Es entonces cuando empiezo dudar de dos cosas.

Por una parte, del titular elegido por los dueños de la pantalla. Es probable que les anime aún el mismo deseo manifiesto, de influir en las urnas, que inspiraba sus editoriales de campaña contra el peligro que se acercaba, insistiendo ahora por si hubiera unas terceras.

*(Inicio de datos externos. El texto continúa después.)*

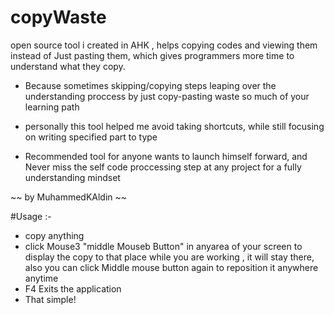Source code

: # copyWaste
open source tool i created in AHK , helps copying codes and viewing them instead of  Just pasting them,
which gives programmers more time to understand what they copy.

- Because sometimes skipping/copying steps leaping over the understanding proccess
by just copy-pasting waste so much of your learning path

- personally this tool helped me avoid taking shortcuts,
while still focusing on writing specified part to type

- Recommended tool for anyone wants to launch himself forward,
and Never miss the self code proccessing step at any project for a fully understanding mindset

~~ by MuhammedKAldin ~~

#Usage :-
- copy anything
- click Mouse3 "middle Mouseb Button" in anyarea of your screen to display the copy to that place while you are working , it will stay there, also you can click Middle mouse button again to reposition it anywhere anytime
- F4 Exits the application
- That simple!
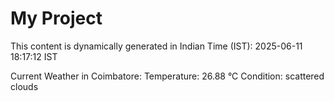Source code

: # My Project

This content is dynamically generated in Indian Time (IST): 2025-06-11 18:17:12 IST


Current Weather in Coimbatore:
Temperature: 26.88 °C
Condition: scattered clouds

Pero también podría ser que la elección del titular, incluyendo el primer apellido del mayor riesgo de los que viven en España, fuera producto de una mezcla de, por una parte, mala conciencia por perjudicar a Iglesias con, por otra, el ridículo espantoso que deben sentir los muñidores de la actualidad por haber favorecido la victoria del PP, un partido al que hasta Rivera ha calificado de “banda”, renunciando por error o valentía a muchos votos con ello, que lo han escuchado mis oídos.

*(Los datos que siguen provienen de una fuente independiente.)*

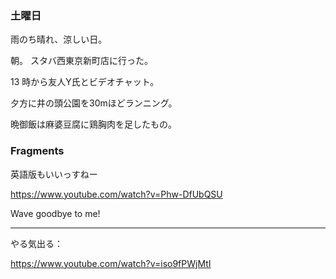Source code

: ### 土曜日

雨のち晴れ、涼しい日。

朝。 スタバ西東京新町店に行った。

13 時から友人Y氏とビデオチャット。

夕方に井の頭公園を30mほどランニング。

晩御飯は麻婆豆腐に鶏胸肉を足したもの。

### Fragments

英語版もいいっすねー

https://www.youtube.com/watch?v=Phw-DfUbQSU

Wave goodbye to me!

---

やる気出る：

https://www.youtube.com/watch?v=iso9fPWjMtI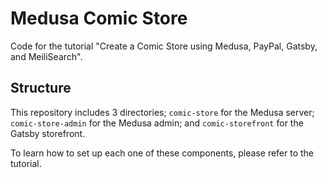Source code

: # Medusa Comic Store

Code for the tutorial "Create a Comic Store using Medusa, PayPal, Gatsby, and MeiliSearch".

## Structure

This repository includes 3 directories; `comic-store` for the Medusa server; `comic-store-admin` for the Medusa admin; and `comic-storefront` for the Gatsby storefront.

To learn how to set up each one of these components, please refer to the tutorial.
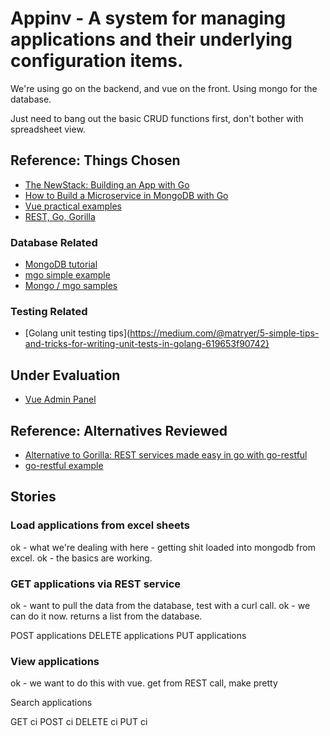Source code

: # Appinv - A system for managing applications and their underlying configuration items.

We're using go on the backend, and vue on the front. Using mongo for the database.

Just need to bang out the basic CRUD functions first, don't bother with spreadsheet view.

## Reference: Things Chosen
* [The NewStack: Building an App with Go](https://thenewstack.io/make-a-restful-json-api-go/)
* [How to Build a Microservice in MongoDB with Go](http://goinbigdata.com/how-to-build-microservice-with-mongodb-in-golang/)
* [Vue practical examples](https://tutorialzine.com/2016/03/5-practical-examples-for-learning-vue-js)
* [REST, Go, Gorilla](https://medium.com/@maumribeiro/a-fullstack-epic-part-i-a-rest-api-in-go-accessing-mongo-db-608b46e969cd)

### Database Related
* [MongoDB tutorial](https://www.youtube.com/watch?v=pWbMrx5rVBE)
* [mgo simple example](http://www.jancarloviray.com/blog/go-mongodb-simple-example/)
* [Mongo / mgo samples](https://gist.github.com/ardan-bkennedy/9198289)

### Testing Related
* [Golang unit testing tips](https://medium.com/@matryer/5-simple-tips-and-tricks-for-writing-unit-tests-in-golang-619653f90742}

## Under Evaluation
* [Vue Admin Panel](https://github.com/vue-bulma/vue-admin)

## Reference: Alternatives Reviewed
* [Alternative to Gorilla: REST services made easy in go with go-restful](https://github.com/emicklei/go-restful)
* [go-restful example](http://ernestmicklei.com/2012/11/go-restful-first-working-example/)

Stories
---
### Load applications from excel sheets
ok - what we're dealing with here - getting shit loaded into mongodb from excel.
ok - the basics are working.

### GET applications via REST service
ok - want to pull the data from the database, test with a curl call.
ok - we can do it now. returns a list from the database.

POST applications
DELETE applications
PUT applications

### View applications
ok - we want to do this with vue. get from REST call, make pretty

Search applications

GET ci
POST ci
DELETE ci
PUT ci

Por otra parte, y volviendo a Monedero, me parece más fiable sobre el futuro de Iglesias su argumento emocional que el que pretende histórico y racional. En 1979 salíamos de una dictadura y hoy no. En aquellas fechas se anunciaba la construcción de un bipartidismo atado y bien atado a base de intentos de golpes de estado y hoy lo estamos desatando. Y así podríamos seguir citando diferencias casi hasta el infinito, si lo que nos gusta son las comparaciones históricas. Por ejemplo, ¿cree acaso Monedero que no recordamos que Felipe dimitió en mayo del 79, dos meses después de aquellas elecciones? ¿Se atreverá Iglesias a hacerlo? La historia troceada se puede vender bien para divulgación, pero no sirve para sacar conclusiones con instinto crítico y paciencia de investigador.

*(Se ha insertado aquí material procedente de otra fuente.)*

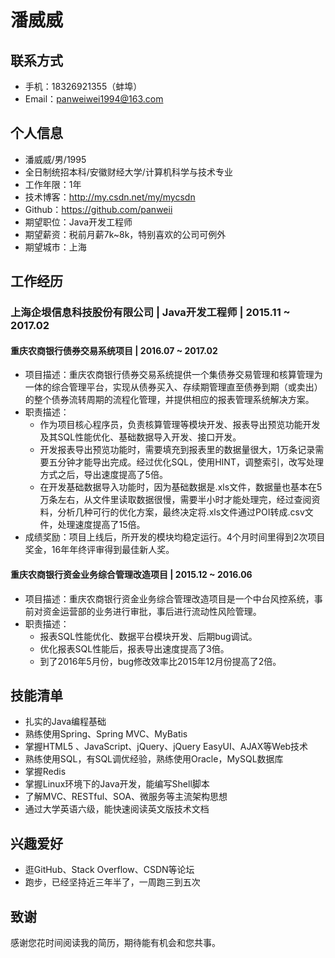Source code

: # 潘威威

## 联系方式
- 手机：18326921355（蚌埠）
- Email：panweiwei1994@163.com

## 个人信息

 - 潘威威/男/1995
 - 全日制统招本科/安徽财经大学/计算机科学与技术专业
 - 工作年限：1年
 - 技术博客：http://my.csdn.net/my/mycsdn
 - Github：https://github.com/panweii
 - 期望职位：Java开发工程师
 - 期望薪资：税前月薪7k~8k，特别喜欢的公司可例外
 - 期望城市：上海


## 工作经历

### 上海企垠信息科技股份有限公司 | Java开发工程师 | 2015.11 ~ 2017.02

#### 重庆农商银行债券交易系统项目  | 2016.07 ~ 2017.02
 - 项目描述：重庆农商银行债券交易系统提供一个集债券交易管理和核算管理为一体的综合管理平台，实现从债券买入、存续期管理直至债券到期（或卖出）的整个债券流转周期的流程化管理，并提供相应的报表管理系统解决方案。
 - 职责描述：
   - 作为项目核心程序员，负责核算管理等模块开发、报表导出预览功能开发及其SQL性能优化、基础数据导入开发、接口开发。
   - 开发报表导出预览功能时，需要填充到报表里的数据量很大，1万条记录需要五分钟才能导出完成。经过优化SQL，使用HINT，调整索引，改写处理方式之后，导出速度提高了5倍。
   - 在开发基础数据导入功能时，因为基础数据是.xls文件，数据量也基本在5万条左右，从文件里读取数据很慢，需要半小时才能处理完，经过查阅资料，分析几种可行的优化方案，最终决定将.xls文件通过POI转成.csv文件，处理速度提高了15倍。
 - 成绩奖励：项目上线后，所开发的模块均稳定运行。4个月时间里得到2次项目奖金，16年年终评审得到最佳新人奖。

#### 重庆农商银行资金业务综合管理改造项目 | 2015.12 ~ 2016.06
 - 项目描述：重庆农商银行资金业务综合管理改造项目是一个中台风控系统，事前对资金运营部的业务进行审批，事后进行流动性风险管理。
 - 职责描述：
   - 报表SQL性能优化、数据平台模块开发、后期bug调试。
   - 优化报表SQL性能后，报表导出速度提高了3倍。
   - 到了2016年5月份，bug修改效率比2015年12月份提高了2倍。

## 技能清单

- 扎实的Java编程基础
- 熟练使用Spring、Spring MVC、MyBatis
- 掌握HTML5 、JavaScript、jQuery、jQuery EasyUI、AJAX等Web技术
- 熟练使用SQL，有SQL调优经验，熟练使用Oracle，MySQL数据库
- 掌握Redis
- 掌握Linux环境下的Java开发，能编写Shell脚本
- 了解MVC、RESTful、SOA、微服务等主流架构思想
- 通过大学英语六级，能快速阅读英文版技术文档

## 兴趣爱好
- 逛GitHub、Stack Overflow、CSDN等论坛
- 跑步，已经坚持近三年半了，一周跑三到五次

## 致谢
感谢您花时间阅读我的简历，期待能有机会和您共事。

Por si esto cayera en manos de don Juan Carlos, el republicano supongo, le diré que desde mediados de mayo estoy convencido de que sería bueno elegir a Pablo Iglesias como candidato de España a Secretario General de la ONU, dado que ese cargo debe renovarse. Creo, amigo Monedero, muchas cosas, pero te cuento solo cinco: Primera, que Pablo tiene mayor apoyo internacional que cualquier otro español vivo, aunque no sea en los países occidentales de siempre. Segunda, que sería una tontería que siguiera quemándose políticamente en España, porque los tres elegidos para entenderse y/o auto destruirse lo van a marginar para consolidarlo como minoría y porque, además, su propio partido no va a ser una balsa de aceite. Tercera que, precisamente, debe dejar volar solos, pero ayudando desde fuera, a los de Unidos Podemos más las Confluencias y todo lo demás, que se fortalecerán en la lucha interna por no destruir lo que Iglesias ha contribuido decisivamente a crear. Cuarta, que su categoría es más que suficiente para cumplir un gran papel como “Presidente del mundo”. Y quinta, que España necesita remontar en el concierto mundial, tras cuarenta años primero de dictadura criminal blindada por el equilibrio de bloques, y otros más de treinta de un bipartidismo que sirvió para crear una economía más débil que las demás ante cualquier crisis global. Piénsatelo, Juan Carlos, y propongamos a Pablo a Nueva York. A él tampoco le vendría mal. ¿Crees que le disgustaría?

Te escribo desde una convicción sincera que puede ser errónea, pero que pesa mucho más que su envoltorio de ironía, que no está sometido a debate porque es necesario para no perder la sonrisa en medio de la derrota.

Te deseo lo mejor.

Domingo Sanz


 

De la Facultad de CC. Políticas de la Universidad Complutense de Madrid, pero antes de que la trasladaran al Campus de Somosaguas.